Senin 28 Mar 2011 14:26 WIB

Empat Catatan KPK untuk RUU Tipikor

Rep: Muhammad Hafil/ Red: Djibril Muhammad
Wakil Ketua KPK, M Jasin
Wakil Ketua KPK, M Jasin

REPUBLIKA.CO.ID, JAKARTA - Komisi Pemberantasan Korupsi (KPK) meminta draf Rancangan Undang-Undang (RUU) harus memuat sejumlah hal yang belum diatur undang-undang di Indonesia. KPK menilai draft RUU Tipikor saat ini belum sempurna. Menurut Wakil Ketua KPK, Bidang Pencegahan, M Jasin, RUU Tipikor itu seharusnya bisa mengakomodir pasal-pasal wajib yang ada di dalam Konvensi PBB (UNCAC) terkait upaya pemberantasan korupsi.

"Artinya pasal-pasal yang wajib itu harus ada di dalam pasal-pasal di UU Tipikor sehingga pengaturannya diperluas," ujar Jasin saat dihubungi, Senin (28/3).

Menurutnya, pasal-pasal yang harus ada itu adalah tentang aturan pemberantasan korupsi yang belum ada di dalam undang-undang di Indonesia. Misalnya, penjeratan pidana aktif bagi pejabat asing atau pejabat organisasi asing yang melakukan transaksi suap.

Selain itu, dalam RUU Tipikor itu juga harus ada pasal yang mengatur pembuktian terbalik kepemilikan aset yang tidak bisa dijelaskan dari mana sumber asalnya. Hukuman tindak pidana korupsi yang dilakukan oleh sesama swasta juga harus diatur dalam RUU tersebut. "Terakhir, RUU itu harus mengatur tentang kerjasama luar negeri tentang penyitaan aset," ujar Jasin.

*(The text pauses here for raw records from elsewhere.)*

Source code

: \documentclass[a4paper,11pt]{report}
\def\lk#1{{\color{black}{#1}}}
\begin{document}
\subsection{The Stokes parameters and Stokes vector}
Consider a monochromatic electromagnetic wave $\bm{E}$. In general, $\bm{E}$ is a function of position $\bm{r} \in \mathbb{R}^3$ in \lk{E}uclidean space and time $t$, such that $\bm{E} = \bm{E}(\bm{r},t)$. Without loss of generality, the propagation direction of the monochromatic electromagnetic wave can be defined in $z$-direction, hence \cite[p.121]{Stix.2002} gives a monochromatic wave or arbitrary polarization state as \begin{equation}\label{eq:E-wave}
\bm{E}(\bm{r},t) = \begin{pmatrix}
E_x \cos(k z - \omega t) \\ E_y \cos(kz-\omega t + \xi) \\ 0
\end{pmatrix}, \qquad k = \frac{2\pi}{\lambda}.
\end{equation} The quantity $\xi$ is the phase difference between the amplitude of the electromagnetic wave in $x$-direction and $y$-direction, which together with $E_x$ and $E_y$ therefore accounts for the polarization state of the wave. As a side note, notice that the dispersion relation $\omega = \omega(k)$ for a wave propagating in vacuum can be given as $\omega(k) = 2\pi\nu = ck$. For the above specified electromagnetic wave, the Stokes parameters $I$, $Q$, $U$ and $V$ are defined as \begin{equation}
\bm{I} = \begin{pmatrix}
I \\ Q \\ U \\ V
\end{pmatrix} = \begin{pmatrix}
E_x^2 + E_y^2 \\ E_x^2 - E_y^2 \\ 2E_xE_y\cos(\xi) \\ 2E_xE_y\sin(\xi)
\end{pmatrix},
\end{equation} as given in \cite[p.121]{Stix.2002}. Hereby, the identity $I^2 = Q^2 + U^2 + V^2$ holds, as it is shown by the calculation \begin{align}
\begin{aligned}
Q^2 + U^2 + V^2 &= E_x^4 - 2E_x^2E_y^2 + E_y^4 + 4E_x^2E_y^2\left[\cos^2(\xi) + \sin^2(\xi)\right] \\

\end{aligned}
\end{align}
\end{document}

Jasin mengatakan, sejauh ini ia menilai draft RUU Tipikor masih belum sempurana. Hal itu bisa terlihat dari pasal-pasal yang melemahkan upaya pemberantasan korupsi. Misalnya, salah satu pasal dalam draft RUU Tipikor dianggap tidak tepat. Pasal itu mengatur bahwa korupsi yang membuat negara mengalami kerugian di bawah Rp 25 juta tidak dikenakan hukum pidana. "Ya kalau gitu kan gak tepat juga," kata Jasin.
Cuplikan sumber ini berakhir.